The old man considered. He stared through the window down at his garden—his vegetable patch, where Jake knew he was longing to be right now.
Since his illness he’d drawn in on himself. He barely tolerated the housekeeper being here. Could he accept strangers?
How much had he loved Rory?
Jake held his breath some more.
‘Rory’s widow,’ Angus whispered at last. ‘What would she be like?’
‘I don’t know,’ Jake told him. ‘I only met the sister. Kirsty. She seems…temperamental.’
‘What does temperamental mean?’
‘I guess it means she’s cute,’ Jake admitted, and Angus gave a crack of laughter that turned into a cough. But when he recovered there was still the glimmer of a smile remaining.
‘Well, well. Signs of life. Time and enough, too. That wife of yours has been gone too long.’
‘Angus…’
‘I know. It’s none of my business. You’re saying these women are at the gate now?’
‘Yes. I’ll go and let them in if it’s OK with you.’

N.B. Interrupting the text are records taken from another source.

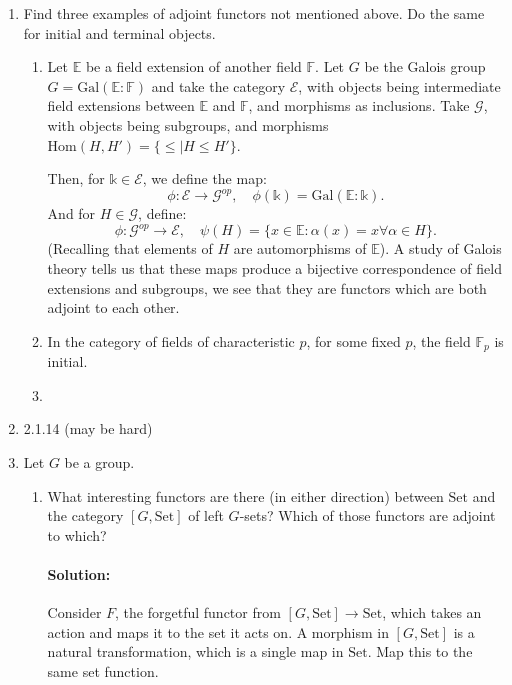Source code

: \documentclass{article}
\begin{document}
\begin{enumerate} 
    \item Find three examples of adjoint functors not mentioned above. Do the same for initial and terminal objects.
        \begin{enumerate}
            \item Let $\mathbb{E}$ be a field extension of another field $\mathbb{F}$. Let $G$ be the Galois group $G=\mathrm{Gal}(\mathbb{E}:\mathbb{F})$ and take the category $\mathcal{E}$, with objects being intermediate field extensions between $\mathbb{E}$ and $\mathbb{F}$, and morphisms as inclusions. Take $\mathcal{G}$, with objects being subgroups, and morphisms $\mathrm{Hom}(H,H')=\{\leq |H\leq H'\} $.
                
                Then, for $\mathbb{k}\in \mathcal{E}$, we define the map:
                \[
                \phi:\mathcal{E}\to \mathcal{G}^{op},\quad\phi(\mathbb{k})= \mathrm{Gal}(\mathbb{E}:\mathbb{k})
                .\] 
                And for $H\in \mathcal{G}$, define:
                \[
                \phi:\mathcal{G}^{op}\to \mathcal{E},\quad\psi(H)=\{x\in \mathbb{E}:\alpha(x)=x\forall \alpha\in H\} 
                .\] 
                (Recalling that elements of $H$ are automorphisms of $\mathbb{E}$).
                A study of Galois theory tells us that these maps produce a bijective correspondence of field extensions and subgroups, we see that they are functors which are both adjoint to each other.
            \item In the category of fields of characteristic  $p$, for some fixed $p$, the field $\mathbb{F}_p$ is initial.
            \item 
        \end{enumerate}
    \item 2.1.14 (may be hard)

    \item Let $G$ be a group.
        \begin{enumerate}
            \item What interesting functors are there (in either direction) between $\mathrm{Set}$ and the category $[G, \mathrm{Set} ]$ of left $G$-sets? Which of those functors are adjoint to which?
                \paragraph{Solution: } Consider $F$, the forgetful functor from $[G,\mathrm{Set}]\to \mathrm{Set}$, which takes an action and maps it to the set it acts on. A morphism in $[G,\mathrm{Set}]$ is a natural transformation, which is a single map in $\mathrm{Set}.$ Map this to the same set function.


\end{enumerate}
\end{enumerate}
\end{document}
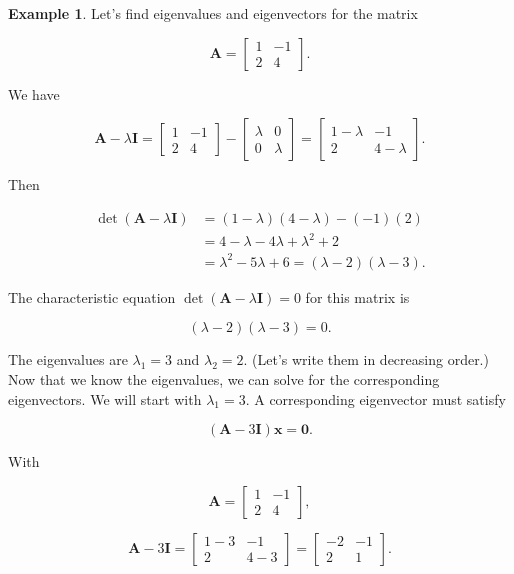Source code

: \documentclass[
]{book}
\theoremstyle{definition}
\theoremstyle{definition}
\newtheorem{example}{Example}[chapter]
\theoremstyle{definition}
\theoremstyle{definition}
\theoremstyle{remark}
\begin{document}
\begin{examplebox}

\begin{example}
\protect\hypertarget{exm:fstev}{}\label{exm:fstev}Let's find eigenvalues and eigenvectors for the matrix

\[\mathbf{A}=\begin{bmatrix}1 & -1\\2 & 4\end{bmatrix}.\]

We have

\[\mathbf{A}-\lambda \mathbf{I}=\begin{bmatrix}1 & -1\\2 & 4\end{bmatrix}-\begin{bmatrix}\lambda & 0\\0 & \lambda\end{bmatrix}=\begin{bmatrix}1-\lambda & -1\\2 & 4-\lambda\end{bmatrix}.\]

Then

\begin{align*}
\det(\mathbf{A}-\lambda \mathbf{I})&=(1-\lambda)(4-\lambda)-(-1)(2) \\
&=4-\lambda-4\lambda+\lambda^2+2\\
&=\lambda^2-5\lambda+6=(\lambda-2)(\lambda-3).
\end{align*}

The characteristic equation \(\det(\mathbf{A}-\lambda \mathbf{I})=0\) for this matrix is

\[(\lambda-2)(\lambda-3)=0.\]

The eigenvalues are \(\lambda_1=3\) and \(\lambda_2=2\). (Let's write them in decreasing order.) Now that we know the eigenvalues, we can solve for the corresponding eigenvectors. We will start with \(\lambda_1=3\). A corresponding eigenvector must satisfy

\[(\mathbf{A}-3\mathbf{I})\mathbf{x}=\mathbf{0}.\]

With

\[\mathbf{A}=\begin{bmatrix}1 & -1\\2 & 4\end{bmatrix},\]

\[\mathbf{A}-3\mathbf{I}=\begin{bmatrix}1-3 & -1 \\2 & 4-3\end{bmatrix}=\begin{bmatrix}-2 & -1 \\2 & 1\end{bmatrix}.\]


\end{example}
\end{examplebox}
\end{document}
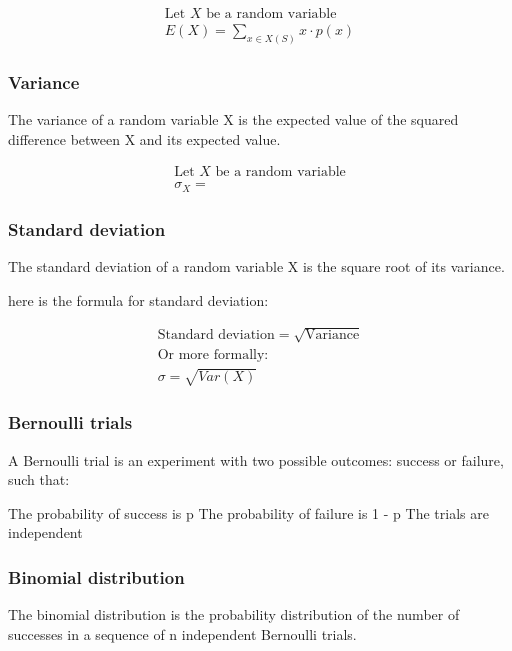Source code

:\documentclass{article}
\begin{document}
\begin{align*}
    \text{Let } X \text{ be a random variable} \\
    E(X) = \sum_{x \in X(S)} x \cdot p(x)
\end{align*}

\subsubsection{Variance}

The variance of a random variable X is the expected value of the squared difference between X and its expected value.

\begin{align*}
    \text{Let } X \text{ be a random variable} \\
    \sigma_X = 
\end{align*}

\subsubsection{Standard deviation}

The standard deviation of a random variable X is the square root of its variance.

here is the formula for standard deviation:

\begin{align*}
    \text{Standard deviation} = \sqrt{\text{Variance}} \\
    \text{Or more formally:} \\
    \sigma = \sqrt{Var(X)}
\end{align*}

\subsubsection{Bernoulli trials}

A Bernoulli trial is an experiment with two possible outcomes: success or failure, such that:

\begin{outline}
    \1 The probability of success is p
    \1 The probability of failure is 1 - p
    \1 The trials are independent
\end{outline}

\subsubsection{Binomial distribution}

The binomial distribution is the probability distribution of the number of successes in a sequence of n independent Bernoulli trials.
\end{document}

‘You think they should be staying here?’
‘I think they should stay.’
Angus surveyed his doctor for long moment. ‘She’s cute?’ he demanded, and he seemed almost teasing.
‘Not Rory’s wife,’ Jake said stiffly. ‘I’ve only met—’
‘I know who you’d be talking about,’ Angus said testily. ‘Rory’s wife’s sister. She’s cute?’
‘Yes, but—’
‘And if she’s staying the night…You’ll be back in the morning.’
‘Yes, but—’
‘Let’s leave the buts,’ Angus said, and his lined face creased into mischief. ‘I’ll not be flying in the face of providence. Cute, eh? Well, well. Of course they can stay.’